* Description of the task
Please give the count of lines below that include "Advertising" and leave out everything else.
BEGIN
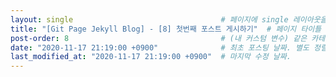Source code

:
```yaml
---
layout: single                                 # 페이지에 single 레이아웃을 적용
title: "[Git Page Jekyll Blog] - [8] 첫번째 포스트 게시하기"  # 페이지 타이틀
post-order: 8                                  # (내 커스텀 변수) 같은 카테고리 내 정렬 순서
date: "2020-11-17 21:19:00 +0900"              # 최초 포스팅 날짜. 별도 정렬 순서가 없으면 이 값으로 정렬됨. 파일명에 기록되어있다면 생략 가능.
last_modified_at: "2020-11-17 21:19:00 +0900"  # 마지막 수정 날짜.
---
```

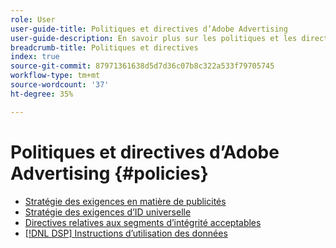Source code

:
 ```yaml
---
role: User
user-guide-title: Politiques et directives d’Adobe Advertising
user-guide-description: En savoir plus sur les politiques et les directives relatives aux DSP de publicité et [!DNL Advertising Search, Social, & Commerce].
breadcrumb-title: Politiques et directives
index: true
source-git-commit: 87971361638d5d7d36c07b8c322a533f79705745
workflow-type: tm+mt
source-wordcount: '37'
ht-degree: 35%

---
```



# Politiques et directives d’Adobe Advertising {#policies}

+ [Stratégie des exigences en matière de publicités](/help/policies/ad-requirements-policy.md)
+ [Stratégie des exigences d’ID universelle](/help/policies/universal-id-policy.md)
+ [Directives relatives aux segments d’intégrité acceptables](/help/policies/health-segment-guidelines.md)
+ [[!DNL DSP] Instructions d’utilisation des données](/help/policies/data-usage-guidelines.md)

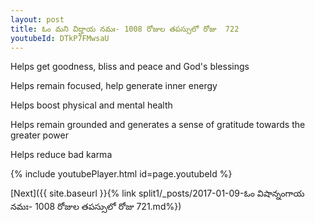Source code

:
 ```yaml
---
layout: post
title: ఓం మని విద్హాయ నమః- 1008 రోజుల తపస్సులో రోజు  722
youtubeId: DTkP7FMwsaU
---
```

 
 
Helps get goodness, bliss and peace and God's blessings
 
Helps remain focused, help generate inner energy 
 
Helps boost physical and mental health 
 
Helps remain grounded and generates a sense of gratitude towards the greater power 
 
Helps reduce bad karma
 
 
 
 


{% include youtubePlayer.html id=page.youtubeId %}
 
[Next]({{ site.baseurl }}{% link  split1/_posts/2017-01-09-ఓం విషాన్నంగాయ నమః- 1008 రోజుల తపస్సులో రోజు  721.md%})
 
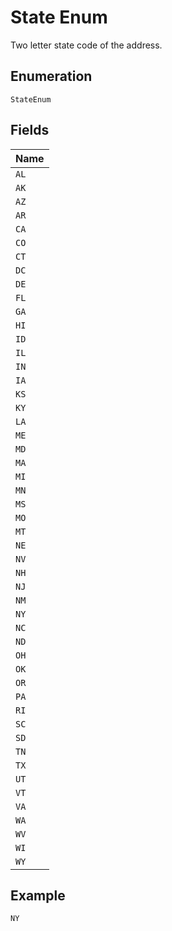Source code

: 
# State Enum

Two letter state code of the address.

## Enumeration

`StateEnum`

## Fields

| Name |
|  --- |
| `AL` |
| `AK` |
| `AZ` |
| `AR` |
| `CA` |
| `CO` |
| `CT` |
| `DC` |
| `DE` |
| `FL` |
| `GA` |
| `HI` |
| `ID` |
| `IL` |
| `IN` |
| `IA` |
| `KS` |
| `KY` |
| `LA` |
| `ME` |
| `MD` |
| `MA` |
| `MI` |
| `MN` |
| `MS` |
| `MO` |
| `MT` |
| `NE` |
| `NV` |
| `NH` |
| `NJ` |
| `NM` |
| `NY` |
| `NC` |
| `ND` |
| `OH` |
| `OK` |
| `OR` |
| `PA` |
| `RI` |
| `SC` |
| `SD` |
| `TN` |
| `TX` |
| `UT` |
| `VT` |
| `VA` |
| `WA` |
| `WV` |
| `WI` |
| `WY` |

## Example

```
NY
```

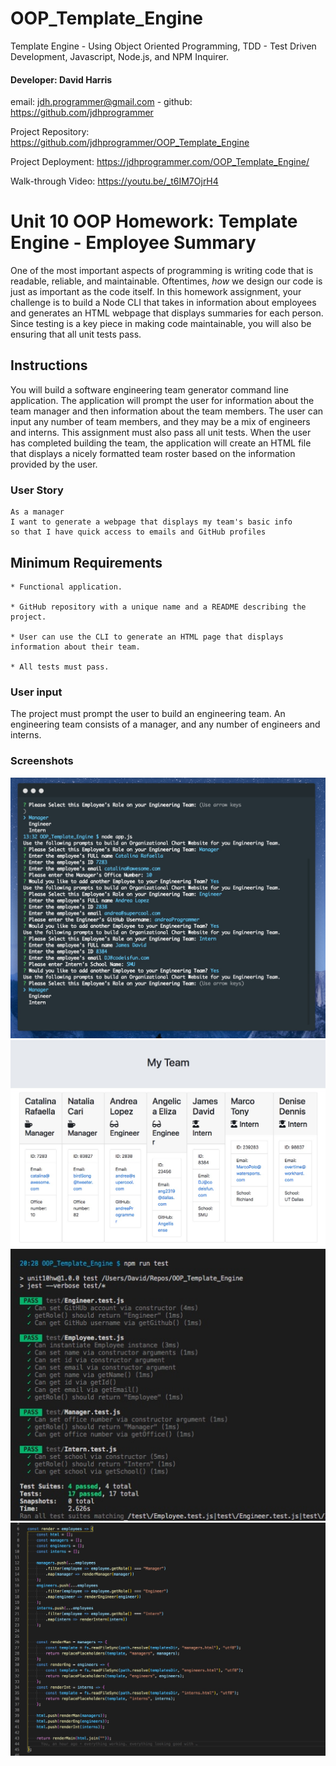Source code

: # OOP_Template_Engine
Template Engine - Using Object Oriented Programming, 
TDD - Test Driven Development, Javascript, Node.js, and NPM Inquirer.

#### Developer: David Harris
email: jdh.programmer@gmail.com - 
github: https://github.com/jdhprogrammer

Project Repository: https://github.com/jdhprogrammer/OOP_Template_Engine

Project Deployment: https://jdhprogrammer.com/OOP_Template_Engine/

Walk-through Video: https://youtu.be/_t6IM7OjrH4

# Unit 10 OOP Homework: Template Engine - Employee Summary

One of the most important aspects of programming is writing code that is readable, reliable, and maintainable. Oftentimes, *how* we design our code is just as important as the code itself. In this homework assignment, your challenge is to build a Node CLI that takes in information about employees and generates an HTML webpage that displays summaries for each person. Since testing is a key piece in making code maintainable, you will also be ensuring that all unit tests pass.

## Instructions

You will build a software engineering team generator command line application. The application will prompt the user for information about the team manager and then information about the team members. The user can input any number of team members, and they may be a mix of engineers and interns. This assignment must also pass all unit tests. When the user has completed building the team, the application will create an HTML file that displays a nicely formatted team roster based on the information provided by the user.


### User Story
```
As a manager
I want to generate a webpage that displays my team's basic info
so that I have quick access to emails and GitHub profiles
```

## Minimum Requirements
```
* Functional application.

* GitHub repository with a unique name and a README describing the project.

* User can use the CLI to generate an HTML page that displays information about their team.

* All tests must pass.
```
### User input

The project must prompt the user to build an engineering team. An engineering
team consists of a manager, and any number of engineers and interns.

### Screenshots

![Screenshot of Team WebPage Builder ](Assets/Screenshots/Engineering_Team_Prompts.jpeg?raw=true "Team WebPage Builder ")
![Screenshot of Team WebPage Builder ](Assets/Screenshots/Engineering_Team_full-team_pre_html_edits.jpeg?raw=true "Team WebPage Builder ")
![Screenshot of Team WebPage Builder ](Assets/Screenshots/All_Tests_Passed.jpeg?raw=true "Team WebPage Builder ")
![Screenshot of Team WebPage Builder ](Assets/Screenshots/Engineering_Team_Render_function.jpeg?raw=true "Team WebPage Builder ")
END
* Answer to this task
3